In answering this question you will want to focus on the way that the pike is presented as a ruthless, terrifying predator, that even is able to scare the speaker himself. Consider how the pike is introduced in the first stanza:
Pike, three inches long, perfect
Pike in all parts, green tigering the gold.
Killers from the egg: the malevolent aged grin.
They dance on the surface among the flies.
There is somthing about the alliteration of the "p" in "Pike" and "Perfect / Pike" and the way that it is separated by other words and then the line break that gives a vaguely menacing tone to the fish. In addition, note how the pike has "green tigering the gold" of its colour, comparing it to another violent creature, the tiger. The third line assures us that all pike are "Killers from the egg." They are born to be violent killers, and the way that the pike is described as having a "malevolent aged grin" likewise serves to present it as a figure that inspires horror in its victims and those who look upon it.
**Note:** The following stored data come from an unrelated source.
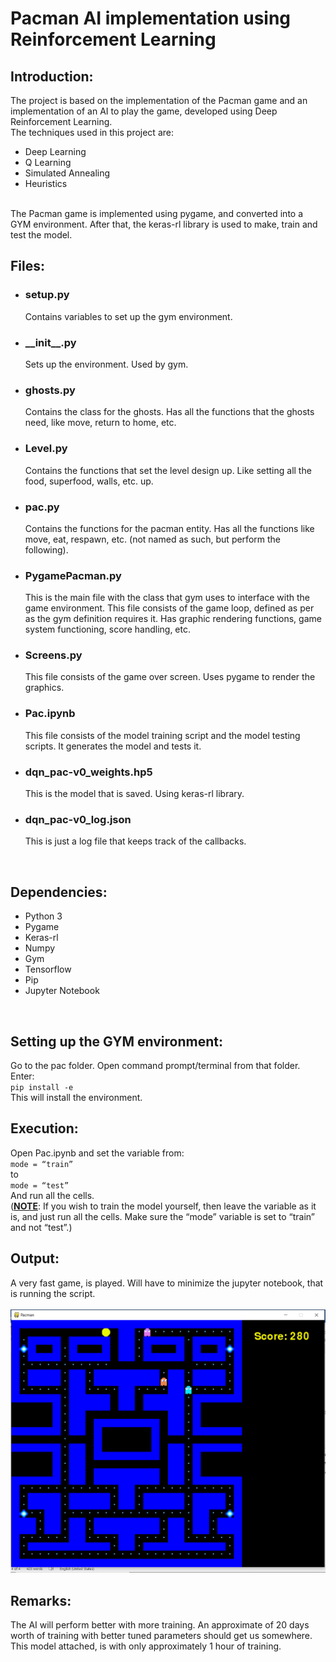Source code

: # Pacman AI implementation using Reinforcement Learning
<h2>Introduction:</h2>
The project is based on the implementation of the Pacman game and an implementation of an AI to play the game, developed using Deep Reinforcement Learning. <br>
The techniques used in this project are:
<ul><li>	Deep Learning</li>
<li>	Q Learning</li>
<li>	Simulated Annealing</li>
<li>	Heuristics</li></ul><br>
The Pacman game is implemented using pygame, and converted into a GYM environment. After that, the keras-rl library is used to make, train and test the model. 
<h2>Files:</h2>
<ul>	<li><h3>setup.py</h3>
Contains variables to set up the gym environment.  </li>
<li><h3>__init__.py</h3>
Sets up the environment. Used by gym.</li>
<li><h3>ghosts.py</h3>
Contains the class for the ghosts. Has all the functions that the ghosts need, like move, return to home, etc.</li>
<li><h3>Level.py</h3>
Contains the functions that set the level design up. Like setting all the food, superfood, walls, etc. up.</li>
<li><h3>pac.py</h3>
Contains the functions for the pacman entity. Has all the functions like move, eat, respawn, etc. (not named as such, but perform the following).</li>
<li><h3>PygamePacman.py</h3>
This is the main file with the class that gym uses to interface with the game environment. This file consists of the game loop, defined as per as the gym definition requires it. Has graphic rendering functions, game system functioning, score handling, etc.</li>
<li><h3>Screens.py</h3>
This file consists of the game over screen. Uses pygame to render the graphics.</li>
<li><h3>Pac.ipynb</h3>
This file consists of the model training script and the model testing scripts. It generates the model and tests it.</li>
<li><h3>dqn_pac-v0_weights.hp5</h3>
This is the model that is saved. Using keras-rl library.</li>
<li><h3>dqn_pac-v0_log.json</h3>
This is just a log file that keeps track of the callbacks.</li>
</ul><br>
<h2>Dependencies:</h2>
<ul><li>Python 3</li>
<li>	Pygame</li>
<li>	Keras-rl</li>
<li>	Numpy</li>
<li>	Gym</li>
<li>	Tensorflow</li>
<li>	Pip</li>
<li>	Jupyter Notebook</li></ul>
<br>
<h2>Setting up the GYM environment:</h2>
Go to the pac folder. Open command prompt/terminal from that folder. Enter:<br>
	<code>pip install -e</code><br>
This will install the environment.<br>
<h2>Execution:</h2>
Open Pac.ipynb and set the variable from:<br>
	 <code>mode = “train”</code><br>
to<br>
	<code>mode = “test”</code><br>
And run all the cells.<br>
(<u><b>NOTE</b></u>: If you wish to train the model yourself, then leave the variable as it is, and just run all the cells. Make sure the “mode” variable is set to “train” and not “test”.)<br>
<h2>Output:</h2>
A very fast game, is played. Will have to minimize the jupyter notebook, that is running the script.<br><br>
<img src="https://github.com/Msaif2299/Pacman/blob/master/OP.PNG"><br>
<h2>Remarks:</h2>
The AI will perform better with more training. An approximate of 20 days worth of training with better tuned parameters should get us somewhere. This model attached, is with only approximately 1 hour of training.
Perhaps the most terrifying imagery that is used to present the pike is in the final stanza, where the poet himself goes fishing, describing how his hair is "frozen on my head" at the thought of what he might come across. The final line of the poem imagines the pike watching the human as an invader in his territory and presents the pike as a menacing, violent and deadly entity that is not deterred even by the strength of humans:
Owls hushing the floating woods
Frail on my ear against the dream
Darkness beneath night's darkness had freed,
That rose slowly toward me, watching.
The image of the pike rising towards the speaker, coldly watching him calculatingly ends the poem on a note of fear and terror.